Sur Motor, par exemple, on croit assister au retour des Pistols, à la différence que la voix du Bitch en chef, Sooyoung Park, est beaucoup moins marquante. Étouffée sous les furieuses guitares, elle peine à se faire entendre. C’est dommage parce qu’on perçoit un petit côté Joey Ramone dans le ton. Un peu plus de « umpf » dans la production (originalement signée par Steve Albini puis Mike McMackin) aurait donné du punch au niveau vocal, essentiel pour accoter les puissantes guitares de Jon Fine et David Grubbs qui avalent tout sur leur passage. Lorsque les éléments sont mieux équilibrés, comme sur Navajo Ace, on est en mesure d’apprécier le jeu de basse de Park. On y retrouve un mélange de Rage Against the Machine (sans le punch vocal, encore une fois !) et de Fugazi.

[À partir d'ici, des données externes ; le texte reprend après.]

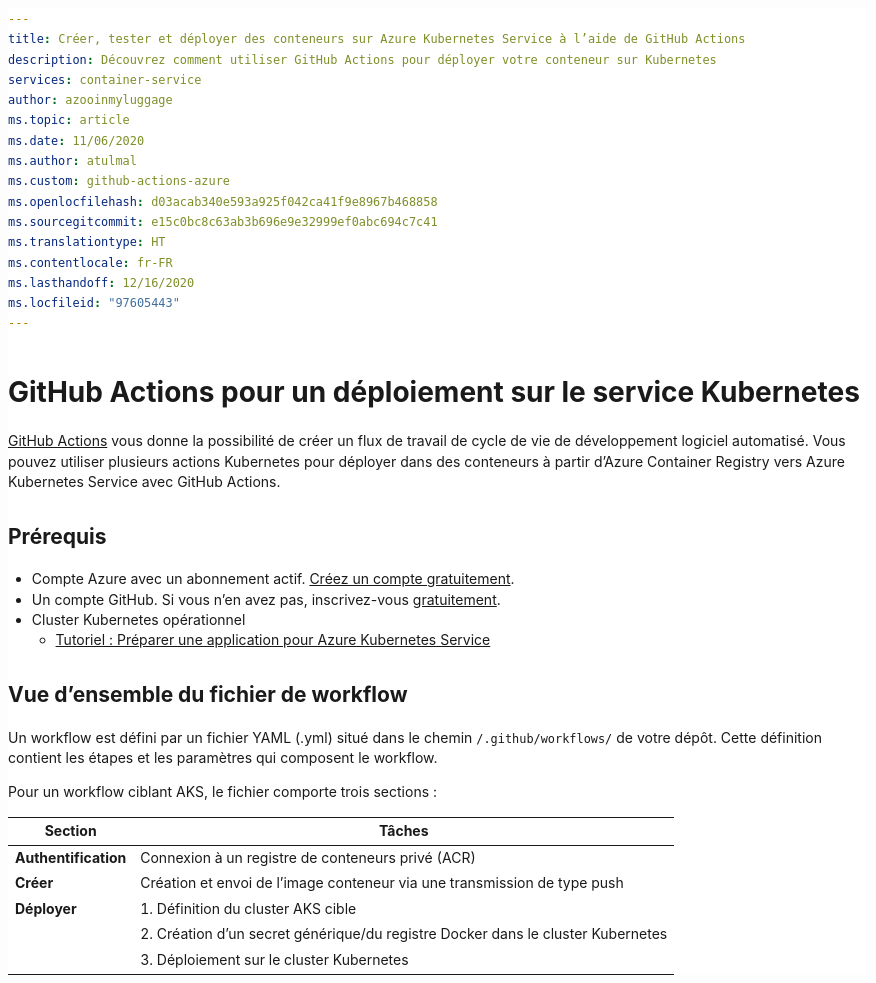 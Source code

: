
 ```yaml
---
title: Créer, tester et déployer des conteneurs sur Azure Kubernetes Service à l’aide de GitHub Actions
description: Découvrez comment utiliser GitHub Actions pour déployer votre conteneur sur Kubernetes
services: container-service
author: azooinmyluggage
ms.topic: article
ms.date: 11/06/2020
ms.author: atulmal
ms.custom: github-actions-azure
ms.openlocfilehash: d03acab340e593a925f042ca41f9e8967b468858
ms.sourcegitcommit: e15c0bc8c63ab3b696e9e32999ef0abc694c7c41
ms.translationtype: HT
ms.contentlocale: fr-FR
ms.lasthandoff: 12/16/2020
ms.locfileid: "97605443"
---
```

# <a name="github-actions-for-deploying-to-kubernetes-service"></a>GitHub Actions pour un déploiement sur le service Kubernetes

[GitHub Actions](https://docs.github.com/en/free-pro-team@latest/actions) vous donne la possibilité de créer un flux de travail de cycle de vie de développement logiciel automatisé. Vous pouvez utiliser plusieurs actions Kubernetes pour déployer dans des conteneurs à partir d’Azure Container Registry vers Azure Kubernetes Service avec GitHub Actions. 

## <a name="prerequisites"></a>Prérequis 

- Compte Azure avec un abonnement actif. [Créez un compte gratuitement](https://azure.microsoft.com/free/?WT.mc_id=A261C142F).
- Un compte GitHub. Si vous n’en avez pas, inscrivez-vous [gratuitement](https://github.com/join).  
- Cluster Kubernetes opérationnel
    - [Tutoriel : Préparer une application pour Azure Kubernetes Service](tutorial-kubernetes-prepare-app.md)

## <a name="workflow-file-overview"></a>Vue d’ensemble du fichier de workflow

Un workflow est défini par un fichier YAML (.yml) situé dans le chemin `/.github/workflows/` de votre dépôt. Cette définition contient les étapes et les paramètres qui composent le workflow.

Pour un workflow ciblant AKS, le fichier comporte trois sections :

|Section  |Tâches  |
|---------|---------|
|**Authentification** | Connexion à un registre de conteneurs privé (ACR) |
|**Créer** | Création et envoi de l’image conteneur via une transmission de type push  |
|**Déployer** | 1. Définition du cluster AKS cible |
| |2. Création d’un secret générique/du registre Docker dans le cluster Kubernetes  |
||3. Déploiement sur le cluster Kubernetes|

Sérieusement, avec un chanteur plus efficace, Bitch Magnet aurait pu être considéré comme une formation essentielle de l’époque étant donné leur fureur musicale (Spite & Malice).

Les membres originaux du trio de Caroline du Nord se sont retrouvés en novembre dernier sur la scène du festival All Tomorrow’s Parties, d’où la réédition de leurs albums en un coffret de 3 CDs.